The thoughts and opinions expressed are those of the writer and not Gamasutra or its parent company.

 

We run a small game dev studio with 3 years of mobile research under our belt. Over the past year we've positioned ourselves to focus on one expandable title which has been released to multiple platforms while still in it's concept and development stage.

Even though games for mobile is a proven and monetizable venture, and while I do my best to apply well thought out business and marketing strategy- I realize that we are engaging in an irrational pursuit. It has become clear that my mind is pulled into this beyond anything I have ever experienced for the exception of falling in love or wanting to have a baby. 

As with any love, you don't know why you do it- you only know you have to do it and the rewards of the final outcome are unclear. Like most game studios, barely breaking even- it has become very clear that I have an addiction to our work. I'm cool with it because I can't think of anything else I rather be doing. We laugh because we're not hungry.

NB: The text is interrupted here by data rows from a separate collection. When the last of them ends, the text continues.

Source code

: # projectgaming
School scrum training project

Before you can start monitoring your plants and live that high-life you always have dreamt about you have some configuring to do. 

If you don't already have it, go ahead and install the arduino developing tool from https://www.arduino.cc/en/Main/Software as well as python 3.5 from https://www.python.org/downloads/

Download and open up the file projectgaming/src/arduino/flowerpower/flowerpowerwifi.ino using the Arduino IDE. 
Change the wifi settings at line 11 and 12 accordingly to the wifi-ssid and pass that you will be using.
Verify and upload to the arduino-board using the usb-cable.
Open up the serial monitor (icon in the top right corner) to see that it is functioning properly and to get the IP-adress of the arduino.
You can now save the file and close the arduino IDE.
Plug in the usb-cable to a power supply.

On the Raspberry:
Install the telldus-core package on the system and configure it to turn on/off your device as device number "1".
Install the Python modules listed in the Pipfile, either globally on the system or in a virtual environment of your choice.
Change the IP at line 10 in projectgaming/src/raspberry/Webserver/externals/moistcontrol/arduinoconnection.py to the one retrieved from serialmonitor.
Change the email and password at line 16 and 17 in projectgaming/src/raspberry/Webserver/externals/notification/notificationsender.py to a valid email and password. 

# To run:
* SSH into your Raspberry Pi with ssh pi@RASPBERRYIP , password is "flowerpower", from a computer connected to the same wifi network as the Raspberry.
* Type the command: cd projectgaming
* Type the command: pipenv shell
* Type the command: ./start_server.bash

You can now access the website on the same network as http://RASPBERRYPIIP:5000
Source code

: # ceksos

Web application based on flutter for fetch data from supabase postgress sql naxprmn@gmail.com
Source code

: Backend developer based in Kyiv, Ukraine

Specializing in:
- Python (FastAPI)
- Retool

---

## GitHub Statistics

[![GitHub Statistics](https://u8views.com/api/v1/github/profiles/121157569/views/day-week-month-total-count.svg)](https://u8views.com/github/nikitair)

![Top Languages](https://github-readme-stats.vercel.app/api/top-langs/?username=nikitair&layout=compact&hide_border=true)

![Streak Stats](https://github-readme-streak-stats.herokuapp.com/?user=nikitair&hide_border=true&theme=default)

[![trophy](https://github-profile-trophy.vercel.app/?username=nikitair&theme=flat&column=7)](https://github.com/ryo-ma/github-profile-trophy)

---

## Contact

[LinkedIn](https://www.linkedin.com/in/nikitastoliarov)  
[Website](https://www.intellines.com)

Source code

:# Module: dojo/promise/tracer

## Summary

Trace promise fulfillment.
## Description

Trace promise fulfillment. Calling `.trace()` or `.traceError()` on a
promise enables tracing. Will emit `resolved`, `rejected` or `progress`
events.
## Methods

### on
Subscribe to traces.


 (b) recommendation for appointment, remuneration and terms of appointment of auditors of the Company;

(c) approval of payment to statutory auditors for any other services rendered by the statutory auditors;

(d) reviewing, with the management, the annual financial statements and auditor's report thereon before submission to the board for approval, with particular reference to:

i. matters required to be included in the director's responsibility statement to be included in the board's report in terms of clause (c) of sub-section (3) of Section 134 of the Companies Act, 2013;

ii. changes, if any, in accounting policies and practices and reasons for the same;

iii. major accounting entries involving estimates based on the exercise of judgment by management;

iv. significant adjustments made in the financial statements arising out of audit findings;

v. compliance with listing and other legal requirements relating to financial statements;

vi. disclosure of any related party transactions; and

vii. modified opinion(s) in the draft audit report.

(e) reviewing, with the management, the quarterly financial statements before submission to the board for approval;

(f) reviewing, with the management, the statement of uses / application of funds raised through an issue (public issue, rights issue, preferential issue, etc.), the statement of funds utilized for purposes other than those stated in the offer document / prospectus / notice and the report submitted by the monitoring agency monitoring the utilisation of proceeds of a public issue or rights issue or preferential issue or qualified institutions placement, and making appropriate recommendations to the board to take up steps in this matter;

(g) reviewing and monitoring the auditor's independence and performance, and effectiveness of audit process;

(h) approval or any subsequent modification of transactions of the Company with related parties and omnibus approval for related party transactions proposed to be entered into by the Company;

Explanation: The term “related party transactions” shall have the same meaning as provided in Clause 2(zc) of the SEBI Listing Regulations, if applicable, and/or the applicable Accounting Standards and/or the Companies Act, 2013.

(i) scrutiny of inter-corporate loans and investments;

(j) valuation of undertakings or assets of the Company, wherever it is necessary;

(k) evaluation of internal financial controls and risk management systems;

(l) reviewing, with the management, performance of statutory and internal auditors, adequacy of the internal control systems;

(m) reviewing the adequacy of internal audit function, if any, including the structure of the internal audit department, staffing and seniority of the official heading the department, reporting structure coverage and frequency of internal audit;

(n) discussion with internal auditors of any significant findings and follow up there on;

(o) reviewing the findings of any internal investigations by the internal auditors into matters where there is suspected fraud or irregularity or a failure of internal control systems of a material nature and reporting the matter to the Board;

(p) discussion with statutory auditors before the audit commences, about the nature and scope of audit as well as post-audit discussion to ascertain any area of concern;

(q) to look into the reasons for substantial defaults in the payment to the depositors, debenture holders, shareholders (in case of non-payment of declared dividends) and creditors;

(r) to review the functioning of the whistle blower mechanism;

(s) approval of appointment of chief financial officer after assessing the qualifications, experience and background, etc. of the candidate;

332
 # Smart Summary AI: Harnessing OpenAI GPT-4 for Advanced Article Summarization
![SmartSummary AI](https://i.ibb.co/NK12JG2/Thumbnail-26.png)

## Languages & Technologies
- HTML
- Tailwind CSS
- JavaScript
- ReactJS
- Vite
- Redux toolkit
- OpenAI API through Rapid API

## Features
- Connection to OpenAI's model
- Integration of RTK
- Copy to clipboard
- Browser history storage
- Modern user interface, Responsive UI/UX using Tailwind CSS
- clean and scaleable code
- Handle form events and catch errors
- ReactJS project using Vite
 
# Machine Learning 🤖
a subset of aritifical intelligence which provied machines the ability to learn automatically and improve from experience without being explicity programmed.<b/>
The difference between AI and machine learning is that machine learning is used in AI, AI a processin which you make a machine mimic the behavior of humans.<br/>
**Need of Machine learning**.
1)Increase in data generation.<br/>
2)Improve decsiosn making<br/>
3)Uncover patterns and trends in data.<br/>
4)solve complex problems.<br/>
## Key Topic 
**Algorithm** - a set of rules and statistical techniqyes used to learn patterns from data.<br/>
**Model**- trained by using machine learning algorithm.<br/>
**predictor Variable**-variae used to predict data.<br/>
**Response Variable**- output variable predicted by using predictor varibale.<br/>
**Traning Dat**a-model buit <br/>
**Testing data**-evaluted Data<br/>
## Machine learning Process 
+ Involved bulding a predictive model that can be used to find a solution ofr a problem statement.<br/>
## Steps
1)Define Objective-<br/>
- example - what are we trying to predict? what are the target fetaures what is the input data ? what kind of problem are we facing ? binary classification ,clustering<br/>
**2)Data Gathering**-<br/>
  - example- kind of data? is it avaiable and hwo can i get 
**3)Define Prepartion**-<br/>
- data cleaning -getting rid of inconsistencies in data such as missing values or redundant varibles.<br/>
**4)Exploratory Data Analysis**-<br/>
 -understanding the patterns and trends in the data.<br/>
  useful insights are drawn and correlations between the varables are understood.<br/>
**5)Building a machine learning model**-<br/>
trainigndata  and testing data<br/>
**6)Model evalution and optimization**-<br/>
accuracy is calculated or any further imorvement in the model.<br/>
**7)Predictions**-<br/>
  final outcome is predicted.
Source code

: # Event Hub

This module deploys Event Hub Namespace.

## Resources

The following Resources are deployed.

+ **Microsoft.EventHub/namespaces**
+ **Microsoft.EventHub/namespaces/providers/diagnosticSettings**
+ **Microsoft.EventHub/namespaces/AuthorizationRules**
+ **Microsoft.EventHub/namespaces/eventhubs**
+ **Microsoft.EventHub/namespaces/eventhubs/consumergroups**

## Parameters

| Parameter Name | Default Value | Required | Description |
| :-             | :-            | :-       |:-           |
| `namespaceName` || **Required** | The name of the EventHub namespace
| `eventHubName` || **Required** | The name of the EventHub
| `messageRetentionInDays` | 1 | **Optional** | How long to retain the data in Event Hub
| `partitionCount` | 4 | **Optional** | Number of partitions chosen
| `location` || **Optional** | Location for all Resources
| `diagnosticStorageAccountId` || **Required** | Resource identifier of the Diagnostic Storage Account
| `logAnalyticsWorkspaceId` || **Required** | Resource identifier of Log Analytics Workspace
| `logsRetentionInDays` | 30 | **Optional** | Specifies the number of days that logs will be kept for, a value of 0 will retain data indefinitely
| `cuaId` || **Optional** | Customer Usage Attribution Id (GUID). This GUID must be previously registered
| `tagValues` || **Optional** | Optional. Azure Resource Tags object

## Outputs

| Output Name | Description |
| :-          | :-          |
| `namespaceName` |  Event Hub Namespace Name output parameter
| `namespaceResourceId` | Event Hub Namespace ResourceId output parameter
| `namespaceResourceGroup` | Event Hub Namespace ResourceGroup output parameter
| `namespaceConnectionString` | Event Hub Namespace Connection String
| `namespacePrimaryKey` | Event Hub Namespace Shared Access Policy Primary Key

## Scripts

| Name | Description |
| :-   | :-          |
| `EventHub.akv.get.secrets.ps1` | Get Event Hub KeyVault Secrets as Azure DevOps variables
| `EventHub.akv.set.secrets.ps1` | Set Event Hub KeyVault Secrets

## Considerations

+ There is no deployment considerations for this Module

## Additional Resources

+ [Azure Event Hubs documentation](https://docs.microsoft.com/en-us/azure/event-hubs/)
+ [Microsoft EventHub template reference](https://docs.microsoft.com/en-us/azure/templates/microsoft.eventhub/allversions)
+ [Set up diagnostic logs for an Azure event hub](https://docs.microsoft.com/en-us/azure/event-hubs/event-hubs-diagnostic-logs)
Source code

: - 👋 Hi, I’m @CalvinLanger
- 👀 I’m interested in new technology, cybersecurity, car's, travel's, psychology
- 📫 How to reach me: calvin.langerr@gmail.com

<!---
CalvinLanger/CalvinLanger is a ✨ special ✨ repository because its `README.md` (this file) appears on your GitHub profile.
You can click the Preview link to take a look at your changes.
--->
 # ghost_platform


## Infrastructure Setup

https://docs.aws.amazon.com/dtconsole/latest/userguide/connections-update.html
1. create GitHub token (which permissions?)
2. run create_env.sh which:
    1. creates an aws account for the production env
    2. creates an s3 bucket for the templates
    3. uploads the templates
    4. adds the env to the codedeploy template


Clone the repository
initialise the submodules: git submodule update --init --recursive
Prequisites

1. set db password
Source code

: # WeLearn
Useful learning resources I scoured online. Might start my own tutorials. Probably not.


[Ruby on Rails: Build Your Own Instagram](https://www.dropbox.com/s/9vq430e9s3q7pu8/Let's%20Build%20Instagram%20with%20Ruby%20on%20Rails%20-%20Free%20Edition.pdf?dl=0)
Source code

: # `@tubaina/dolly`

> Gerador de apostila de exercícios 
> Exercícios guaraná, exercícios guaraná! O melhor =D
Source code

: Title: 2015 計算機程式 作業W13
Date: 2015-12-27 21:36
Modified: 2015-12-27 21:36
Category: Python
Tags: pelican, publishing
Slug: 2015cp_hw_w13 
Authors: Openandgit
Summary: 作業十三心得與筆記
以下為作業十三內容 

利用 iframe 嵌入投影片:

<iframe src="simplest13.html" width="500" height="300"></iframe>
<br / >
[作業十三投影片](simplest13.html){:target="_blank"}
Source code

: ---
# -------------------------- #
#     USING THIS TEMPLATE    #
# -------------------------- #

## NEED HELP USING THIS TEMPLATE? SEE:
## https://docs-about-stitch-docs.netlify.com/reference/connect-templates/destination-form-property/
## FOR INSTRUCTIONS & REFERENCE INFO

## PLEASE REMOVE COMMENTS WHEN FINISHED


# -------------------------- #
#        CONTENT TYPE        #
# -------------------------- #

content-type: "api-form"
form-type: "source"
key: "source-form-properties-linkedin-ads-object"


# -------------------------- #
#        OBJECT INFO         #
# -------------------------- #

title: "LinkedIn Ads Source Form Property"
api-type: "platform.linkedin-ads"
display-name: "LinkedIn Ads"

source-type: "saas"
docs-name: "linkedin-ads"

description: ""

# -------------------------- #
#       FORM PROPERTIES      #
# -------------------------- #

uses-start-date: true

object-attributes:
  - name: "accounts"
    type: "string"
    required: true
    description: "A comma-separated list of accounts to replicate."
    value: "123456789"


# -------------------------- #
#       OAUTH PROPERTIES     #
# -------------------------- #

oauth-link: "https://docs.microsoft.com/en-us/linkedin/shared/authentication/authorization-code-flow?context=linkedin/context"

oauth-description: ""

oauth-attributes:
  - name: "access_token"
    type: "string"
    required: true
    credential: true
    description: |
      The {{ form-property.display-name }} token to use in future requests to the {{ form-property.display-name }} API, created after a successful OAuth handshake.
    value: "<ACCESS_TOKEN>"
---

From the increasing number of applications we receive from talent and the wide spread fascination with mobile development for games- what we're witnessing is a collective push toward a interdimensional frontier we have yet to conquer. I have no interest in going to places or planets where I can't breathe like Mars or the Moon for that matter. There are worlds and places we have yet to co-create and experience.

Most of us know we're making games, it's fun and everyone loves their smartphone or tablet but no one can really explain why? Maybe it would be smarter if we were all farming locally, growing hemp crops for our linens, toiling the earth and freeing our environment of pollution? While that's probably a very good idea, it seems that games may surprisingly be part of that renaissance. As Jane McGonigal suggests in her TED talk, 'Gaming Can Make A Better World?' can't we write games to solve problems? Or expanding from that, can't we write games with an entertaining overlay that are programmed to execute tasks that we need done, yet rather not do or think about? While we're playing it, the robots are working it, the more we play, the more work is done.

With tools like Unity 3D (our favorite) and UDK, it's an unknown as to where game innovation will lead exactly? My gut feel is that because game design is driven by an irrational and overwhelming desire in so many of us, it truly will lead to great things that will be looked back upon as a second renaissance with the discovery of new worlds and beautiful solutions.